Thatcher is left to do the film’s most interesting work—perhaps unsurprisingly, to those familiar with the actor’s growing list of credits. A trick of the story is that Josh can adjust Iris’s intelligence with a smartphone-app-enabled slider; though Iris is programmed to feel absolute loyalty to her partner, her behavior is otherwise tweakable with a few taps. Thatcher gets to explore a few different directions for Iris over the course of Companion, including numbing dullness, canny super-expertise, and steely aggression on par with the Terminator. She’s more than up to the challenge; I haven’t seen her starring turn on Yellowjackets, but between this and her fine performance in last year’s Heretic, Thatcher has clearly got elevated scream-queen chops that go beyond appearing effectively frightened on-screen. She shifts among each of Iris’s emotional modes—alarmed, confused, cheerfully blank—with aplomb.

I just kept finding myself wanting a little more freaky zest and a little less speculative-fiction-style plottiness. The back half of Companion gets more deeply into the rules of these robots’ operating systems as it tries developing the cat-and-mouse game that arises between Josh and Iris.
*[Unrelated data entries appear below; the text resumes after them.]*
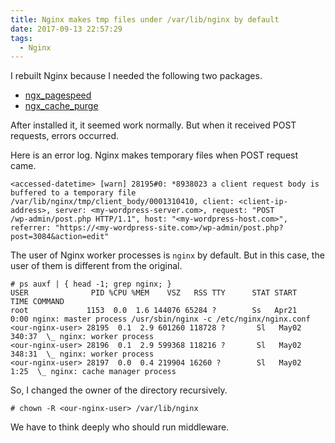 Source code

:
 ```yaml
---
title: Nginx makes tmp files under /var/lib/nginx by default
date: 2017-09-13 22:57:29
tags:
  - Nginx
---
```


I rebuilt Nginx because I needed the following two packages.
- [ngx_pagespeed](https://github.com/pagespeed/ngx_pagespeed)
- [ngx_cache_purge](https://github.com/FRiCKLE/ngx_cache_purge)

After installed it, it seemed work normally.
But when it received POST requests, errors occurred.

Here is an error log.
Nginx makes temporary files when POST request came.
```
<accessed-datetime> [warn] 28195#0: *8938023 a client request body is buffered to a temporary file
/var/lib/nginx/tmp/client_body/0001310410, client: <client-ip-address>, server: <my-wordpress-server.com>, request: "POST
/wp-admin/post.php HTTP/1.1", host: "<my-wordpress-host.com>", referrer: "https://<my-wordpress-site.com>/wp-admin/post.php?
post=3084&action=edit"
```

The user of Nginx worker processes is `nginx` by default.
But in this case, the user of them is different from the original.
```console
# ps auxf | { head -1; grep nginx; }
USER              PID %CPU %MEM    VSZ   RSS TTY      STAT START   TIME COMMAND
root             1153  0.0  1.6 144076 65284 ?        Ss   Apr21   0:00 nginx: master process /usr/sbin/nginx -c /etc/nginx/nginx.conf
<our-nginx-user> 28195  0.1  2.9 601260 118728 ?       Sl   May02 340:37  \_ nginx: worker process
<our-nginx-user> 28196  0.1  2.9 599368 118216 ?       Sl   May02 348:31  \_ nginx: worker process
<our-nginx-user> 28197  0.0  0.4 219904 16260 ?        Sl   May02   1:25  \_ nginx: cache manager process
```

So, I changed the owner of the directory recursively.
```console
# chown -R <our-nginx-user> /var/lib/nginx
```

We have to think deeply who should run middleware. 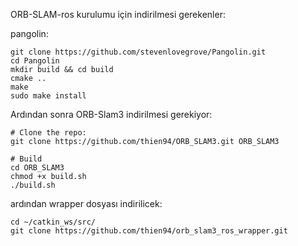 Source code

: ORB-SLAM-ros kurulumu için indirilmesi gerekenler:

pangolin:
```
git clone https://github.com/stevenlovegrove/Pangolin.git
cd Pangolin
mkdir build && cd build
cmake ..
make
sudo make install
```

Ardından sonra ORB-Slam3 indirilmesi gerekiyor:

```
# Clone the repo:
git clone https://github.com/thien94/ORB_SLAM3.git ORB_SLAM3

# Build
cd ORB_SLAM3
chmod +x build.sh
./build.sh
```
ardından wrapper dosyası indirilicek:
```
cd ~/catkin_ws/src/
git clone https://github.com/thien94/orb_slam3_ros_wrapper.git
```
Although expanding the lore was probably unavoidable, it also feels like a mistake—more answers only raise more questions about these artificial life forms, which seem to be close to fully autonomous but for a couple of safety toggles on an app. The resolution to every narrative gap amounts to the characters themselves being inept or ill-informed, a Coen brothers’ specialty that Quaid does his best to imitate. His progressively growing ignorance makes it harder and harder to find Josh very scary, however, as the film ramps up into more graphic violence. Companion is at best a mean little confection, no matter how much you know going into it: amusing, occasionally thrilling, but not something with the capability to linger.